**Problem to work on**: From the entries that follow, reproduce exactly and only the lines from the line with "# Why using" to the line with "During wsL installation", endpoints included.

• • • •

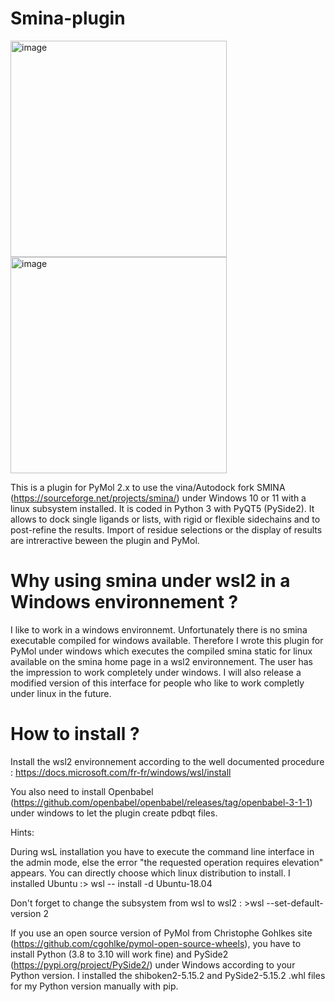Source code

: # Smina-plugin

<img width="346" alt="image" src="https://user-images.githubusercontent.com/102952395/162983719-287b957d-8cc1-4d77-9ef2-ba20833cfbb3.png"><img width="346" alt="image" src="https://user-images.githubusercontent.com/102952395/162983965-896ca987-7ba6-4b50-a326-d8f0aed61af0.png">


This is a plugin for PyMol 2.x to use the vina/Autodock fork SMINA (https://sourceforge.net/projects/smina/) under Windows 10 or 11 with a linux subsystem installed. It is coded in Python 3 with PyQT5 (PySide2). It allows to dock single ligands or lists, with rigid or flexible sidechains and to post-refine the results. Import of residue selections or the display of results are intreractive beween the plugin and PyMol.   
# Why using smina under wsl2 in a Windows environnement ?
I like to work in a windows environnemt. Unfortunately there is no smina executable compiled for windows available. Therefore I wrote this plugin for PyMol under windows which executes the compiled smina static for linux available on the smina home page in a wsl2 environnement. The user has the impression to work completely under windows. I will also release a modified version of this interface for people who like to work completly under linux in the future. 
# How to install ?
Install the wsl2 environnement according to the well documented procedure : https://docs.microsoft.com/fr-fr/windows/wsl/install

You also need to install Openbabel (https://github.com/openbabel/openbabel/releases/tag/openbabel-3-1-1) under windows to let the plugin create pdbqt files.

Hints:

During wsL installation you have to execute the command line interface in the admin mode, else the error "the requested operation requires elevation" appears.
You can directly choose which linux distribution to install. I installed Ubuntu :> wsl -- install -d Ubuntu-18.04

Don't forget to change the subsystem from wsl to wsl2 : >wsl --set-default-version 2

If you use an open source version of PyMol from Christophe Gohlkes site (https://github.com/cgohlke/pymol-open-source-wheels), you have to install Python (3.8 to 3.10 will work fine) and PySide2 (https://pypi.org/project/PySide2/) under Windows according to your Python version. I installed the shiboken2-5.15.2 and PySide2-5.15.2 .whl files for my Python version manually with pip.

• • • •

**Output of the exercise**:
# Why using smina under wsl2 in a Windows environnement ?
I like to work in a windows environnemt. Unfortunately there is no smina executable compiled for windows available. Therefore I wrote this plugin for PyMol under windows which executes the compiled smina static for linux available on the smina home page in a wsl2 environnement. The user has the impression to work completely under windows. I will also release a modified version of this interface for people who like to work completly under linux in the future. 
# How to install ?
Install the wsl2 environnement according to the well documented procedure : https://docs.microsoft.com/fr-fr/windows/wsl/install

You also need to install Openbabel (https://github.com/openbabel/openbabel/releases/tag/openbabel-3-1-1) under windows to let the plugin create pdbqt files.

Hints:

During wsL installation you have to execute the command line interface in the admin mode, else the error "the requested operation requires elevation" appears.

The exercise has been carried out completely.